Jem oliwę jak wściekła. Nie wiem, o co cho, ale aktualnie oliwa ze wszystkim i do wszystkiego. Do sukni wieczorowej też. Oliwi wampiryzm mnie dopadł. Nie podchodźcie za blisko, bo wyssę z was ostatnia kroplę oliwy!
Poza tym nuda, nuda i gobliny. Czytam Koontza takiego, co bohater chodzi i widzi gobliny. Niektórzy ludzie są mianowicie goblinami. I to niby ma być powieść science fiction?… Ja tez widze gobliny. N. mówi, że on też.
Horoskopy mnie wkurwiają. Pogoda mnie wkurwia.
Powinnam iść do fryzjera.
Powinnam również sobie PRZEMYŚLEC MOJE ZYCIE I DOKONANIA i wyciągnąć wnioski, kurwa mać.

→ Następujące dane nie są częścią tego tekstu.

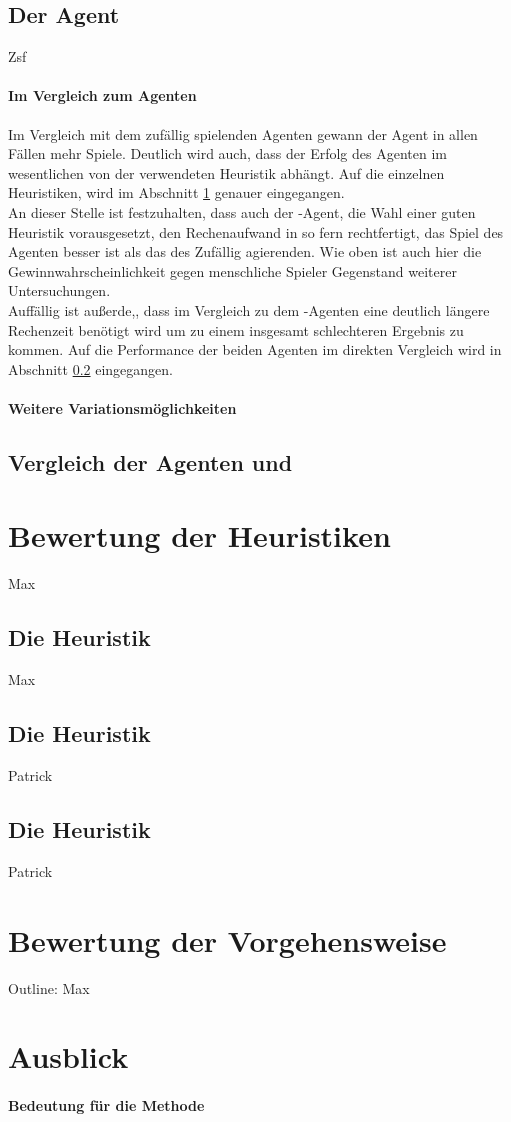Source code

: \subsection{Der Agent }
Zsf 
\paragraph{Im Vergleich zum Agenten }
Im Vergleich mit dem zufällig spielenden Agenten gewann der Agent  in allen  Fällen mehr Spiele. Deutlich wird auch, dass der Erfolg des Agenten im wesentlichen von der verwendeten Heuristik abhängt. Auf die einzelnen Heuristiken, wird im Abschnitt \ref{sect:Fazit:Heuristiken} genauer eingegangen.
\\An dieser Stelle ist festzuhalten, dass auch der -Agent, die Wahl einer guten Heuristik vorausgesetzt, den Rechenaufwand in so fern rechtfertigt, das Spiel des Agenten besser ist als das des Zufällig agierenden. Wie oben ist auch hier die Gewinnwahrscheinlichkeit gegen menschliche Spieler Gegenstand weiterer Untersuchungen.
\\Auffällig ist außerde,, dass im Vergleich zu dem -Agenten eine deutlich längere Rechenzeit benötigt wird um zu einem insgesamt schlechteren Ergebnis zu kommen. Auf die Performance der beiden Agenten im direkten Vergleich wird in Abschnitt \ref{subsec:Fazit:AgentenVgl} eingegangen.
\paragraph{Weitere Variationsmöglichkeiten}

\subsection{Vergleich der Agenten  und }
\label{subsec:Fazit:AgentenVgl}

\section{Bewertung der Heuristiken}
\label{sect:Fazit:Heuristiken}
Max
\subsection{Die Heuristik }
Max
\subsection{Die Heuristik }
Patrick
\subsection{Die Heuristik }
Patrick

\section{Bewertung der Vorgehensweise}
Outline: Max

\section{Ausblick}
\paragraph{Bedeutung für die Methode}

Albo chociaż posprzątać łazienkę.
Z tym fryzjerem… zalecam ostrożność… nerwowe ruchy głową i będzie jeszcze gorzej 🙂 Poza tym fryzjerów rozpraszają: nerwowe bębnienie o poręcz fotela, napięte mięśnie szyi w czasie mycia głowy, pytania w stylu: długo jeszcze? itp. Katastrofa murowana.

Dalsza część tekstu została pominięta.